As you probably know, stripers will often hug the bottom around structure. Getting the fly down on the bottom with the fish is key. Sometimes fish will only strike when the fly is actually bouncing off the bottom. This can occur in the deep as well as fairly shallow water. You'll know your fly is on the bottom when you feel it tapping the bottom or when it occasionally gets hooked on something like clam or oyster shells. While fishing in shallow water of 2 to 3 feet in the Middle Chesapeake near Tilghman Island, I would get most of my strikes immediately after the fly pulled loose from an oyster shell. Bottom-Bouncing also was very effective this past summer fishing for huge 4- to 6-pound croakers off the beaches of Cape Charles, Virginia.
7. Super Slo-Mo
After you've tried all the other retrieves without much success, try one more: the Super Slo-Mo. This is a retrieve that can literally save the day. On several occasions this spring when I was on the Upper Chesapeake, the weather was a bit cooler, and as a result, the fishing slowed. All the other retrieves and a variety of different flies were tried without success, yet I would mark a fair number of fish in about 8 to 10 feet of water. The resulting change in water temperature apparently made the stripers a little lethargic, and they were not eager to strike.

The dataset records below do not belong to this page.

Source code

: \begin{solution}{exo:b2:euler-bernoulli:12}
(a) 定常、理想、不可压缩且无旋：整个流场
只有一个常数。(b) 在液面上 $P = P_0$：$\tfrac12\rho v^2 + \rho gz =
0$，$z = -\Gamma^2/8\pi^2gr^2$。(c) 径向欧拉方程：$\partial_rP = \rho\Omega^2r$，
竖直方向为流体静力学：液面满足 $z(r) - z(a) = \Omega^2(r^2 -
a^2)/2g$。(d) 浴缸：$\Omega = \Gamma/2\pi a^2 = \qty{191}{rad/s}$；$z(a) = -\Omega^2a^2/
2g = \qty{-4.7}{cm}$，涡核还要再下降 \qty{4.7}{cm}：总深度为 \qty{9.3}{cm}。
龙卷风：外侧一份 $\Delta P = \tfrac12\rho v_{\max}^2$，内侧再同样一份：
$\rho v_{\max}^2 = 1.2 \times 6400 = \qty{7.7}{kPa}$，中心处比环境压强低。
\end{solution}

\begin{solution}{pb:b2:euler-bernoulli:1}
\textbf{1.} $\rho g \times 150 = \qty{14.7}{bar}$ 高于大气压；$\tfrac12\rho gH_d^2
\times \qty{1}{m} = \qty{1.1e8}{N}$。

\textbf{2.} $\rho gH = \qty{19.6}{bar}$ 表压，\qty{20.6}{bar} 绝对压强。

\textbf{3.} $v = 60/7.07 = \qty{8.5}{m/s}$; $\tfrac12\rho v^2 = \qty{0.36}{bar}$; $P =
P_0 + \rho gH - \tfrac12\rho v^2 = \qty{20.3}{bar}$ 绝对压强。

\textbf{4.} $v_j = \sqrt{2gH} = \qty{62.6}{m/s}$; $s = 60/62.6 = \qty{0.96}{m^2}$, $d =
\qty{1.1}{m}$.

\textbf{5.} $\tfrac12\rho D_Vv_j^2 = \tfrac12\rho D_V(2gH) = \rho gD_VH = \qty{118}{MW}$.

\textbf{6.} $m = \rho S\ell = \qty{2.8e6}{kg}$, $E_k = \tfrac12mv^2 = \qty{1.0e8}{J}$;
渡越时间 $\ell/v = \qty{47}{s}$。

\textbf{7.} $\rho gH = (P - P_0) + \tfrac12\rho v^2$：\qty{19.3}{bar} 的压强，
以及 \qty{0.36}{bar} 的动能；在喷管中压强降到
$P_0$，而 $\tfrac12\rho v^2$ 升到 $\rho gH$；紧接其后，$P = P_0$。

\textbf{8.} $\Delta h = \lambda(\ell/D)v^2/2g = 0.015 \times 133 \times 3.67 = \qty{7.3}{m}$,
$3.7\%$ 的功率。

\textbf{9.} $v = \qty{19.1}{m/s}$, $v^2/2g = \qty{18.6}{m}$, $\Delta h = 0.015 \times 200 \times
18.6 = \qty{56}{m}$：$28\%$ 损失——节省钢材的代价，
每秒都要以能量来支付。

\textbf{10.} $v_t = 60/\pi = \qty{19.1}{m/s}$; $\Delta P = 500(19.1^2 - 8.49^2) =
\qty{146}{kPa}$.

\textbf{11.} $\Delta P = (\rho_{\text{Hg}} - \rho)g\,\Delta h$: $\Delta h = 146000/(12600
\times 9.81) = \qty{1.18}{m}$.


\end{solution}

When faced with this situation, try the Super Slo-Mo retrieve. This is not just slow, but a super slow-motion retrieve Ñ very slight twitches combined with big, long pauses. We were using a large 8- to 10-inch half-and-half all white herring fly with a 325-sink tip. With all the other retrieves not producing, I switched over to the Super Slo-Mo retrieve and felt a very soft tap. I gave the fly another slight twitch and a pause when I felt another tap. A slow strip, a little resistance and the line came tight on a 6- to 7-pound striper.
This day I was fishing with my friend, Kurt Schmidt. He's an excellent trout and steelhead fisherman but hasn't done much in the way of striper fishing. The way I explained the Super Slo-Mo retrieve to him was, "When you think you can't go any slower, go even slower."Being an excellent steelhead fisherman, Kurt was familiar with having a "soft touch"and was soon taking stripers on a regular basis. It wound up being a fairly good day, despite the conditions. Slowing things down can sometimes really pay off.
These are but seven retrieving techniques that I have found effective. There are probably as many different techniques as there are anglers. Use what works, but when it doesn't, be willing to vary your retrieves. Be creative, try something different and you may just be surprised at the results you get.